M. [L] [T] [E] [H], né le 23 avril 1975 à [Localité 14], de nationalité française, demeurant à [Adresse 12] ;

Mme [O] [OF] [C] [H], née le 6 avril 1982 à [Localité 14], de nationalité française, demeurant à [Adresse 12] ;

Mme [F] [OG] veuve [K], née le 5 mai 1948 à [Localité 6], de nationalité française, demeurant à [Adresse 9] ;

Mme [M] [A] [K] épouse [JF], née le 22 juin 1956 à [Localité 8], de nationalité française, demeurant à [Adresse 4] ;

Représentés par Me Mathieu LAMOURETTE, avocat au barreau de Papeete ;

Intimés :

Mme [OE] [ZT] [G], née le 27 décembre 1965 à [Localité 3], de nationalité française, demeurant à [Adresse 10], nantie de l'aide juridictionnelle n° 129 du 22 janvier 2021 ;

Représentée par Me Paméla FRITCH et Gwenaëlle MARJOU, avocats au barreau de Papeete ;

Mme [B] [G], née le 26 mai 1967 à [Localité 3], de nationalité française, demeurant à [Adresse 9] ;

Non comparante, assignée à personne le 13 avril 2021 ;

M. [J] [DZ] [K], né le 6 mars 1968 à [Localité 3], de nationalité française, demeurant à [Adresse 11], venant aux droits de son père [I] [K] ;

Représenté par Me Mathieu LAMOURETTE, avocat au barreau de Papeete ;

M. [S] [K] ;

Représenté par Me Johan MARCHAND, avocat au barreau de Papeete ;

Ordonnance de clôture du 18 novembre 2022 ;

Composition de la Cour :

La cause a été débattue et plaidée en audience publique du 23 mars 2023, devant Mme SZKLARZ, conseiller faisant fonction de président, Mme TISSOT, vice-présidente placée auprès du premier président, Mme TEHEIURA, magistrat honoraire de l'ordre judiciaire aux fins d'exercer à la cour d'appel de Papeete en qualité d'assesseur dans une formation collégiale qui ont délibéré conformément à la loi ;

Greffier lors des débats : Mme SUHAS-TEVERO ;

Arrêt contradictoire ;

Prononcé par mise à disposition de l'arrêt au greffe de la Cour, les parties en ayant été préalablement avisées dans les conditions prévues au deuxième alinéa de l'article 264 du code de procédure civile de Polynésie française ;

Signé par Mme SZKLARZ, président et par Mme SUHAS-TEVERO, greffier, à laquelle la minute de la décision a été remise par le magistrat signataire.

A R R E T,

FAITS, PROCÉDURE ET PRÉTENTIONS :

Par requête reçue au greffe le 17 octobre 2018, [M], [P], [Z], [OH], [J], [S], [Y], [N], [R], [X] [K], [L] et [O] [H] (les consorts [K]) ont saisi le Tribunal de Première Instance de Papeete aux fins de voir dire et juger les ayants droits de monsieur [I] [K] propriétaires par prescription trentenaire d'une parcelle détachée de la parcelle cadastrée AD n°[Cadastre 2] sise à [Localité 8] pour une contenance correspondant aux 2/3 de cette parcelle ; subsidiairement, voir ordonner une enquête et un transport sur les lieux à l'effet de déterminer qui, depuis quand, dans quelles conditions, et selon quelles modalités au regard des dispositions légales relatives à la prescription acquisitive a occupé ou occupe encore tout ou partie de la terre [Localité 18] sise à [Localité 8] cadastrée AD [Cadastre 2] d'une superficie de 6.564 m2.

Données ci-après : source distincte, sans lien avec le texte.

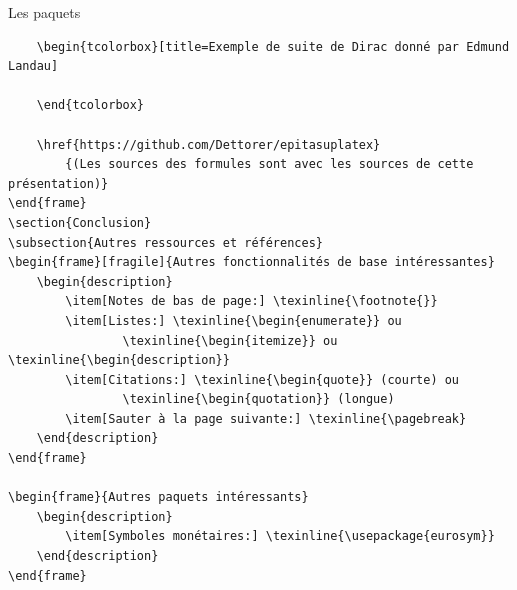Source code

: \documentclass[usenames,dvipsnames]{beamer} %
\begin{document}
\begin{frame}[fragile]{Les paquets}
\begin{description}
{\begin{verbatim}
    \begin{tcolorbox}[title=Exemple de suite de Dirac donné par Edmund Landau]
        
    \end{tcolorbox}

    \href{https://github.com/Dettorer/epitasuplatex}
        {(Les sources des formules sont avec les sources de cette présentation)}
\end{frame}
\section{Conclusion}
\subsection{Autres ressources et références}
\begin{frame}[fragile]{Autres fonctionnalités de base intéressantes}
    \begin{description}
        \item[Notes de bas de page:] \texinline{\footnote{}}
        \item[Listes:] \texinline{\begin{enumerate}} ou
                \texinline{\begin{itemize}} ou \texinline{\begin{description}}
        \item[Citations:] \texinline{\begin{quote}} (courte) ou
                \texinline{\begin{quotation}} (longue)
        \item[Sauter à la page suivante:] \texinline{\pagebreak}
    \end{description}
\end{frame}

\begin{frame}{Autres paquets intéressants}
    \begin{description}
        \item[Symboles monétaires:] \texinline{\usepackage{eurosym}}
    \end{description}
\end{frame}


\end{verbatim}}
\end{description}
\end{frame}
\end{document}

Les consorts [K] ont exposé que monsieur [I] [K], leur père, était propriétaire à [Localité 8] de la parcelle aujourd'hui cadastrée AD n°[Cadastre 1] d'une contenance de 6.853 m2 aux termes d'un acte authentique du ministère de maître [D] [JA], notaire à [Localité 14] transcrit à la conservation des hypothèques de [Localité 14] le 7 décembre 1967 au volume 521-52 n°1 ; que son frère de lait, monsieur [ZR] [G] faisait quant à lui l'acquisition de la parcelle voisine cadastrée AD n°[Cadastre 2] par acte authentique du ministère de Maître [D] [JA] du 28 août 1967 ; que ces deux parcelles étaient issues de la terre [Localité 18] d'une contenance totale de 1 hectare 33 ares 08 centiares. Ils affirmaient que depuis 1967, leur auteur [I] [K] occupait la parcelle qu'il avait acquise mais aussi la parcelle voisine cadastrée AD n°[Cadastre 2] appartenant à monsieur [ZR] [G], la possession dont ils se prévalent aux droits de leur auteur [I] [K] revêtant tous les caractères d'une possession utile.

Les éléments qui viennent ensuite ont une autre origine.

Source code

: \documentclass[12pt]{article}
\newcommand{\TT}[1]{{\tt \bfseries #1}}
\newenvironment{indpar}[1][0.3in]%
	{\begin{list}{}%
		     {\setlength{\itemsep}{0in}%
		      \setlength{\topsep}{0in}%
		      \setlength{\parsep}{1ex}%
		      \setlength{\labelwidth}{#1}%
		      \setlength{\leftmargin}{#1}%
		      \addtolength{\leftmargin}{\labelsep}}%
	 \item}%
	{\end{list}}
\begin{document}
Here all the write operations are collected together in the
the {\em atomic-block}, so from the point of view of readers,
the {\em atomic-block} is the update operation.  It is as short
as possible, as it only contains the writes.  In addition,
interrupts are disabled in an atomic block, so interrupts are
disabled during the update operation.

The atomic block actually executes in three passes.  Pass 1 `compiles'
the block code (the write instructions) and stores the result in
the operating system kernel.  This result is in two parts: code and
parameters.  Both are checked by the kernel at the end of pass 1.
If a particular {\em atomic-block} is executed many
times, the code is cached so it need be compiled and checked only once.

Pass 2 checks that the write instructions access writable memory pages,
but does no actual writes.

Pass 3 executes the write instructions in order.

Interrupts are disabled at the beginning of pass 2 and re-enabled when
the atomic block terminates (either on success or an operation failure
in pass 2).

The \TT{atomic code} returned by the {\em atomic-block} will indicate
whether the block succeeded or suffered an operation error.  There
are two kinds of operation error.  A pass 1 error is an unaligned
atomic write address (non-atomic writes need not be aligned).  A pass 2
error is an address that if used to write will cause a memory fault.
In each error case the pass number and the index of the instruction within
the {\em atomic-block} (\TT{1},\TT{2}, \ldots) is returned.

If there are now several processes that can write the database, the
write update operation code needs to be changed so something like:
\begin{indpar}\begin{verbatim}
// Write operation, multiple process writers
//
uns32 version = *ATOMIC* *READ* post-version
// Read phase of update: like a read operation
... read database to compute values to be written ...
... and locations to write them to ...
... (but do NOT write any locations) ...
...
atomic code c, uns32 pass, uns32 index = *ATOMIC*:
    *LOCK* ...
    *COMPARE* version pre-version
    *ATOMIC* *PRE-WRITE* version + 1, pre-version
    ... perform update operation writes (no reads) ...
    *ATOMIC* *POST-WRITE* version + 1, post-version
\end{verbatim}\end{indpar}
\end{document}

Par acte d'huissier du 6 novembre 2018, [ZR] [G] a été appelé en la cause puis, par acte d'huissier du 15 février 2019, les ayants droits de [ZR] [G], [OE] et [B] [G].

Madame [OE] [G] s'est vivement opposée à la demande de revendication de propriété par prescription acquisitive soulignant que les consorts [K] n'ont jamais ignoré la limite entre les deux parcelles et qu'ils versent seulement à l'appui de leurs prétentions un procès-verbal de constat et aucune attestation. Constatant la carence quant à la preuve de l'occupation des consorts [K], elle a soutenu que le Tribunal ne saurait pallier cette carence en ordonnant une mesure d'instruction.

Madame [OE] [G] affirmait que l'empiétement des consorts [K] est récent et sournois car ils s'étendent avec des constructions bancales tout en s'engageant à les retirer dès que les consorts [G] construiront. Elle a par ailleurs affirmé que le hangar qui empiète sur la parcelle AD n°[Cadastre 2] est à usage de paris illicites et de combats de coqs.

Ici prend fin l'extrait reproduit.